Ian glanced up from his inspection of the closest control panel. “What was it?”

It was just a screw.

I aimed my light up and around, searching for what it’d come off of. “Something down here’s lost a screw.”

Ian refrained from commenting.

I located a square of dark in the shadows close to the ceiling. An open air vent. A metal grate hung from the one remaining screw. It looked like there’d been three others that’d fallen out—or had been removed.

I stepped back. Way back.

I spoke without turning. “Houston, we have—”

“I see it,” Ian said quietly, coming up behind me.
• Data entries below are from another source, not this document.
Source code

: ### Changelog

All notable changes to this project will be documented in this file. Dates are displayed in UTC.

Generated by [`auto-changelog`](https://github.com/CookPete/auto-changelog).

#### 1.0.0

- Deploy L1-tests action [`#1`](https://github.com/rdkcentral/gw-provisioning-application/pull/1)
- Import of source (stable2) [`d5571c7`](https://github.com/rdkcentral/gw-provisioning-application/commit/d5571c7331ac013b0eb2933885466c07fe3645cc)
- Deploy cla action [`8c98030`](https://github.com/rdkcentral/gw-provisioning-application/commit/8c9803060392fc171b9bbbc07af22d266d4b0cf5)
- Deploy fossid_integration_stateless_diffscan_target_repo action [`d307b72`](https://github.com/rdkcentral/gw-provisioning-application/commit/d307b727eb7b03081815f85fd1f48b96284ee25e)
“Okay,” I said. “I’m only like five six, so that’s all my doppelganger has to work with heightwise. Kenji didn’t have a picture of her haulin’ a ladder in here, so how would she have—”

“True.” Ian had gone down on one knee to search the floor. He came up with two more screws in the palm of his hand. “But these haven’t been on the floor for long. See how the screws’ heads are dull, but the threads aren’t? These were taken out recently.” He went over to stand in front of the wall just to the right of the open vent. “Put down your flashlight and come here.”

I did.

He squatted down. “Get on my shoulders.”

“What?”

“Put your legs over here”—he tapped each side of his chest—“and sit on my shoulders. I’ll stand up and you shine your light in there.”

“And a bomb blows up in my face.”

“There’s not a bomb in there.”

“But up in the bull pen, you said—”


This
vent would be a bad place for a bomb. If your doppelganger was carrying around explosives or gas, she wouldn’t waste them in there. So far, she hasn’t been stupid. Come on. We’re wasting time. Lean forward, brace your hands against the wall, and climb on.”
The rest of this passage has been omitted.